According to data compiled by the coalition, the 26 facilities have a census capacity of 4,631 beds with an average financial loss per bed of $25,384 per year.

Over the past several years these losses have led to the closure of more than a dozen senior care facilities in the region, including United Helpers Rehabilitation and Senior Care in Ogdensburg in 2021.

Using data provided by coalition members, there is a combined loss of $81.6 million for its 26 members in 2022. That’s an average of almost $3.14 million per facility.

“It’s almost as if the people responsible for making these funding decisions do not have parents, grandparents, or other loved ones who receive or could potentially one day receive skilled nursing care,” Mrs. Cannizzo said. “It’s disheartening to constantly read in the newspaper or see on TV about the tens or hundreds of

thousands of dollars available to other types of health care providers, but when it comes to folks in facilities such as ours, there is seldom any money available.”

With nearly 80% of the people receiving care through United Helpers relying on Medicaid and/or Medicare to pay for the services they receive, Mrs. Cannizzo said reimbursement rates from the government only provide enough funds to pay for roughly 50% of that care.

“The bottom line is New York State needs to do better for our seniors,” she said. “Along those lines we are compelling the state to provide skilled nursing facilities with a 20% increase to their reimbursement rate. We recognize that a 20% increase may sound like a lot, but if the state had not gone 15 years without an increase, we would not be in the situation where their lack of action has led to the closure of facilities such as ours.”

Mrs. Cannizzo said she would like to reassure both United Helpers employees, as well as family members for those receiving care in Canton that United Helpers Rehabilitation and Senior Care is not in danger of closing at this time, but without some changes to the state’s funding structure each year that passes puts us closer to that point.

“For many of us our parents and grandparents are among the most important people in our lives. They deserve the same level of love and care in their golden years that they provided to us as children and young adults growing up” Mrs. Cannizzo said.

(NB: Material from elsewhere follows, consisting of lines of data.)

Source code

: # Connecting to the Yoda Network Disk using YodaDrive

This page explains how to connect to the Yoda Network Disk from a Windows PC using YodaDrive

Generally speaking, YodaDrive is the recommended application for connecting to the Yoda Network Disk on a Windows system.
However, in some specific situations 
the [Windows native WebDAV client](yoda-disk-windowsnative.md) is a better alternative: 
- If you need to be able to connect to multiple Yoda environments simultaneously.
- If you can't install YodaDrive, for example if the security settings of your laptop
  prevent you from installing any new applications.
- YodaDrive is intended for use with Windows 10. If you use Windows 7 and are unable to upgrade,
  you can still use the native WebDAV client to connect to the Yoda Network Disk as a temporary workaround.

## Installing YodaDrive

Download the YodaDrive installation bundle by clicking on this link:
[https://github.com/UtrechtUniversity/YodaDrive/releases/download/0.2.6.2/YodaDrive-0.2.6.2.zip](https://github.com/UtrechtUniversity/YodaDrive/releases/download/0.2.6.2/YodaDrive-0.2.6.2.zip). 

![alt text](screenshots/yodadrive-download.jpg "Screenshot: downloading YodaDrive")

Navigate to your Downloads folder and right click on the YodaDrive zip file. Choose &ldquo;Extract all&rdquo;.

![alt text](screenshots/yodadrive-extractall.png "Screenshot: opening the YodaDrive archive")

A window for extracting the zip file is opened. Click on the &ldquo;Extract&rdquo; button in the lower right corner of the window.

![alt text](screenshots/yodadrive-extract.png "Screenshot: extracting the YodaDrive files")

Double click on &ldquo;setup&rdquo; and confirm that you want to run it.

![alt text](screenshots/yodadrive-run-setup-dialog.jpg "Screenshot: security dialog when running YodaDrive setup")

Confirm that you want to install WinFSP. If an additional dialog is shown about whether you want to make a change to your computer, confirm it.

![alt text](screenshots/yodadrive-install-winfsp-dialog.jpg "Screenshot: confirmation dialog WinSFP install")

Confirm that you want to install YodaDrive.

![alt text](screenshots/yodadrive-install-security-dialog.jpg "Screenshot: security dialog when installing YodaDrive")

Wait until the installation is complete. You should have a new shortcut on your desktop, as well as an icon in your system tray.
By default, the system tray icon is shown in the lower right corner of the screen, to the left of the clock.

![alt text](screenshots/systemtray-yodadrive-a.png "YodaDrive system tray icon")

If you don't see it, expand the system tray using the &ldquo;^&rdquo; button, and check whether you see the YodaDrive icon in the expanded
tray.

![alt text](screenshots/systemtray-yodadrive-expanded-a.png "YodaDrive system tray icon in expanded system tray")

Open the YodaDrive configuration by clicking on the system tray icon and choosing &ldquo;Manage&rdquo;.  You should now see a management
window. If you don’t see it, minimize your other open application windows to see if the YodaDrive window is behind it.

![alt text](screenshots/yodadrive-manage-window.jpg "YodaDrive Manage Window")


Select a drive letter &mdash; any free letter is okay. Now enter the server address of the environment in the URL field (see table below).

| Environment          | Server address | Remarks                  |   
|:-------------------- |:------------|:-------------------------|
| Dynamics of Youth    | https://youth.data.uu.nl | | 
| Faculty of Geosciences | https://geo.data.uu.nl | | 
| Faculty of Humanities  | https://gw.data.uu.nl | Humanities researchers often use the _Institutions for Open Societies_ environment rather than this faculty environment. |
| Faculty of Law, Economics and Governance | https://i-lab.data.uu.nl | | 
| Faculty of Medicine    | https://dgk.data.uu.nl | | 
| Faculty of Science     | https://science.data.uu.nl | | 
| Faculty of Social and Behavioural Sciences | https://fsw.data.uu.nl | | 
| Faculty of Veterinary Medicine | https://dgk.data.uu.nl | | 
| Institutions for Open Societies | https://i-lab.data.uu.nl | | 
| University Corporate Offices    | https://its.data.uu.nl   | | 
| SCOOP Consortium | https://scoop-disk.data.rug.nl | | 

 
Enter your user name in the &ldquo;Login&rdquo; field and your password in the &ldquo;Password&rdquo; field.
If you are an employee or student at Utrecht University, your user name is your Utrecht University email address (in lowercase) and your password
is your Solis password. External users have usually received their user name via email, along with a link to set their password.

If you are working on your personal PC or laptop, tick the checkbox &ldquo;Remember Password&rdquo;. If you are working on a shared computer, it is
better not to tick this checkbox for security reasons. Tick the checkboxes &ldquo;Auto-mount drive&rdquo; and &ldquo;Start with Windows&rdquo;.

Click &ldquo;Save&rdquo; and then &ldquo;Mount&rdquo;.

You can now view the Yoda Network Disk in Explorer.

United Helpers Management Company Board of Directors President Dr. Galen Pletcher said the time for people to act is now.

“Skilled nursing facilities such as ours have been preaching this message for years, but it has continually fallen on deaf ears,” he said. “Perhaps if our representatives started hearing from the people they rely on for votes and campaign contributions, they will finally hear our message.”